Diverse and widespread contamination evident in the unmapped depths of high throughput sequencing data

Background: Trace quantities of contaminating DNA are widespread in the laboratory environment, but their presence has received little attention in the context of high throughput sequencing. This issue is highlighted by recent works that have rested controversial claims upon sequencing data that appear to support the presence of unexpected exogenous species. Results: I used reads that preferentially aligned to alternate genomes to infer the distribution of potential contaminant species in a set of independent sequencing experiments. I confirmed that dilute samples are more exposed to contaminating DNA, and, focusing on four single-cell sequencing experiments, found that these contaminants appear to originate from a wide diversity of clades. Although negative control libraries prepared from “blank” samples recovered the highest-frequency contaminants, low-frequency contaminants, which appeared to make heterogeneous contributions to samples prepared in parallel within a single experiment, were not well controlled for. I used these results to show that, despite heavy replication and plausible controls, contamination can explain all of the observations used to support a recent claim that complete genes pass from food to human blood. Conclusions: Contamination must be considered a potential source of signals of exogenous species in sequencing data, even if these signals are replicated in independent experiments, vary across conditions, or indicate a species which seems a priori unlikely to contaminate. Negative control libraries processed in parallel are essential to control for contaminant DNAs, but their limited ability to recover low-frequency contaminants must be recognized.

💡 Research Summary

The paper investigates the often‑overlooked presence of trace contaminant DNA in high‑throughput sequencing (HTS) experiments by focusing on reads that fail to map to the intended reference genome but align preferentially to alternative genomes. The author extracted such “unmapped” reads from a variety of publicly available datasets, especially single‑cell genomic and transcriptomic libraries, and used BLAST against the NCBI nt database to identify the most likely foreign species for each read. By quantifying the frequency and taxonomic diversity of these matches, the study provides a systematic picture of laboratory‑derived DNA contamination.

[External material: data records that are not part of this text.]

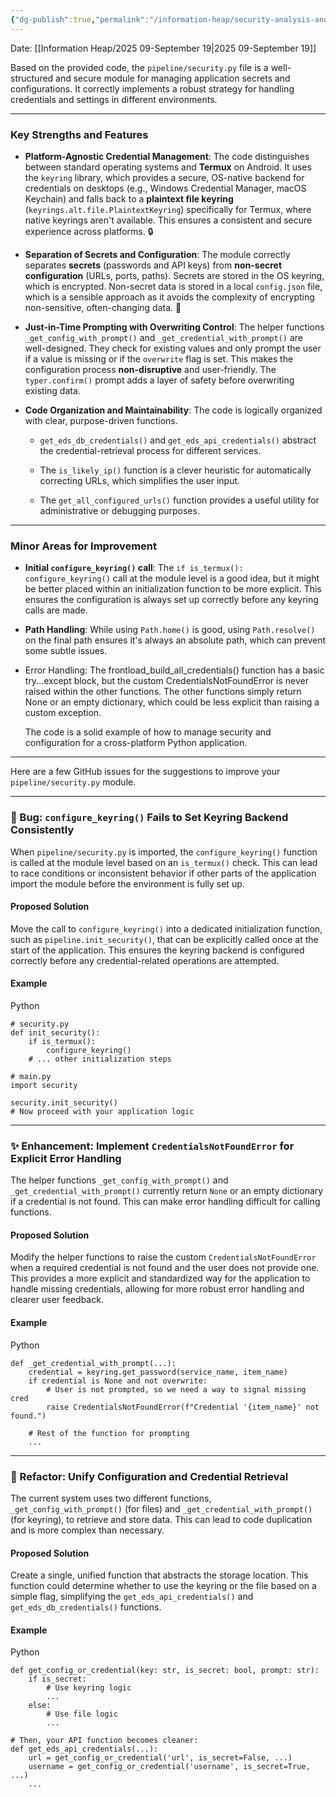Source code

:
 ```yaml
---
{"dg-publish":true,"permalink":"/information-heap/security-analysis-and-suggestions/","noteIcon":"","created":"2025-09-19T02:40:54.983-05:00"}
---
```


Date: [[Information Heap/2025 09-September 19\|2025 09-September 19]]

Based on the provided code, the `pipeline/security.py` file is a well-structured and secure module for managing application secrets and configurations. It correctly implements a robust strategy for handling credentials and settings in different environments.

---

### Key Strengths and Features

- **Platform-Agnostic Credential Management**: The code distinguishes between standard operating systems and **Termux** on Android. It uses the `keyring` library, which provides a secure, OS-native backend for credentials on desktops (e.g., Windows Credential Manager, macOS Keychain) and falls back to a **plaintext file keyring** (`keyrings.alt.file.PlaintextKeyring`) specifically for Termux, where native keyrings aren't available. This ensures a consistent and secure experience across platforms. 🔒
    
- **Separation of Secrets and Configuration**: The module correctly separates **secrets** (passwords and API keys) from **non-secret configuration** (URLs, ports, paths). Secrets are stored in the OS keyring, which is encrypted. Non-secret data is stored in a local `config.json` file, which is a sensible approach as it avoids the complexity of encrypting non-sensitive, often-changing data. 🔑
    
- **Just-in-Time Prompting with Overwriting Control**: The helper functions `_get_config_with_prompt()` and `_get_credential_with_prompt()` are well-designed. They check for existing values and only prompt the user if a value is missing or if the `overwrite` flag is set. This makes the configuration process **non-disruptive** and user-friendly. The `typer.confirm()` prompt adds a layer of safety before overwriting existing data.
    
- **Code Organization and Maintainability**: The code is logically organized with clear, purpose-driven functions.
    
    - `get_eds_db_credentials()` and `get_eds_api_credentials()` abstract the credential-retrieval process for different services.
        
    - The `is_likely_ip()` function is a clever heuristic for automatically correcting URLs, which simplifies the user input.
        
    - The `get_all_configured_urls()` function provides a useful utility for administrative or debugging purposes.
        

---

### Minor Areas for Improvement

- **Initial `configure_keyring()` call**: The `if is_termux(): configure_keyring()` call at the module level is a good idea, but it might be better placed within an initialization function to be more explicit. This ensures the configuration is always set up correctly before any keyring calls are made.
    
- **Path Handling**: While using `Path.home()` is good, using `Path.resolve()` on the final path ensures it's always an absolute path, which can prevent some subtle issues.
    
- Error Handling: The frontload_build_all_credentials() function has a basic try...except block, but the custom CredentialsNotFoundError is never raised within the other functions. The other functions simply return None or an empty dictionary, which could be less explicit than raising a custom exception.
    
    The code is a solid example of how to manage security and configuration for a cross-platform Python application.

---
Here are a few GitHub issues for the suggestions to improve your `pipeline/security.py` module.

---

### 🐛 Bug: `configure_keyring()` Fails to Set Keyring Backend Consistently

When `pipeline/security.py` is imported, the `configure_keyring()` function is called at the module level based on an `is_termux()` check. This can lead to race conditions or inconsistent behavior if other parts of the application import the module before the environment is fully set up.

#### Proposed Solution

Move the call to `configure_keyring()` into a dedicated initialization function, such as `pipeline.init_security()`, that can be explicitly called once at the start of the application. This ensures the keyring backend is configured correctly before any credential-related operations are attempted.

#### Example

Python

```
# security.py
def init_security():
    if is_termux():
        configure_keyring()
    # ... other initialization steps

# main.py
import security

security.init_security()
# Now proceed with your application logic
```

---

### ✨ Enhancement: Implement `CredentialsNotFoundError` for Explicit Error Handling

The helper functions `_get_config_with_prompt()` and `_get_credential_with_prompt()` currently return `None` or an empty dictionary if a credential is not found. This can make error handling difficult for calling functions.

#### Proposed Solution

Modify the helper functions to raise the custom `CredentialsNotFoundError` when a required credential is not found and the user does not provide one. This provides a more explicit and standardized way for the application to handle missing credentials, allowing for more robust error handling and clearer user feedback.

#### Example

Python

```
def _get_credential_with_prompt(...):
    credential = keyring.get_password(service_name, item_name)
    if credential is None and not overwrite:
        # User is not prompted, so we need a way to signal missing cred
        raise CredentialsNotFoundError(f"Credential '{item_name}' not found.")
    
    # Rest of the function for prompting
    ...
```

---

### 🧹 Refactor: Unify Configuration and Credential Retrieval

The current system uses two different functions, `_get_config_with_prompt()` (for files) and `_get_credential_with_prompt()` (for keyring), to retrieve and store data. This can lead to code duplication and is more complex than necessary.

#### Proposed Solution

Create a single, unified function that abstracts the storage location. This function could determine whether to use the keyring or the file based on a simple flag, simplifying the `get_eds_api_credentials()` and `get_eds_db_credentials()` functions.

#### Example

Python

```
def get_config_or_credential(key: str, is_secret: bool, prompt: str):
    if is_secret:
        # Use keyring logic
        ...
    else:
        # Use file logic
        ...

# Then, your API function becomes cleaner:
def get_eds_api_credentials(...):
    url = get_config_or_credential('url', is_secret=False, ...)
    username = get_config_or_credential('username', is_secret=True, ...)
    ...
```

The first major finding is that dilute samples—those containing very little input DNA, such as single‑cell libraries—are disproportionately affected. In these libraries, between 0.1 % and 1 % of total reads map to non‑target organisms, a rate at least tenfold higher than in bulk tissue samples. This confirms the intuitive notion that when the amount of genuine template DNA is low, even minute amounts of contaminant DNA become a sizable fraction of the sequencing output.

A detailed analysis of four independent single‑cell experiments revealed that the contaminant taxa span a broad phylogenetic spectrum: common laboratory bacteria (e.g., Pseudomonas, Bacillus), fungi (Candida spp.), plant DNA (e.g., Arabidopsis), and even animal DNA (e.g., Drosophila). The diversity of sources suggests that contaminants arise from multiple vectors—reagents, plastic consumables, airborne particles, and possibly the operators themselves. Moreover, the contaminant composition varied from one library to another within the same experiment, indicating that low‑frequency contaminants are introduced in a stochastic manner and are not uniformly distributed across parallel samples.

The study also evaluated the effectiveness of negative‑control (“blank”) libraries processed alongside the experimental samples. While blanks reliably recovered the most abundant contaminant species, they failed to capture many low‑frequency contaminants that nevertheless appeared in the experimental libraries. In several cases, contaminant reads representing less than 0.001 % of total reads were absent from the blanks, demonstrating that standard negative controls have limited power to detect rare but potentially misleading signals. This limitation is especially problematic for studies that claim the detection of rare exogenous DNA, such as environmental DNA surveys or investigations of horizontal gene transfer.

To illustrate the practical impact of these findings, the author re‑examined a recent high‑profile claim that complete dietary genes can be found circulating in human blood. That study presented extensive replication across multiple cohorts and experimental conditions, arguing that the observations could not be explained by contamination. However, by applying the contaminant‑detection pipeline described above, the author showed that the same low‑frequency taxa identified in the original data also appear in the corresponding blank controls and match the contaminant profile observed in other unrelated HTS experiments. Consequently, the purported dietary gene signals can be fully accounted for by laboratory contamination, undermining the original biological interpretation.

The paper concludes with concrete recommendations for HTS practitioners. First, negative controls should be prepared in multiple replicates and processed in parallel with every batch of experimental samples to maximize the chance of detecting both high‑ and low‑frequency contaminants. Second, researchers should implement dedicated bioinformatic pipelines that systematically screen unmapped reads against comprehensive reference databases, quantifying contaminant abundance down to the sub‑0.001 % level. Third, statistical models used to test hypotheses about exogenous DNA should explicitly incorporate a contamination term, allowing for rigorous assessment of whether observed signals exceed what could be expected from background noise. By adopting these practices, investigators can avoid false‑positive claims about unexpected species, gene transfer, or environmental DNA, thereby strengthening the reliability of conclusions drawn from high‑throughput sequencing data.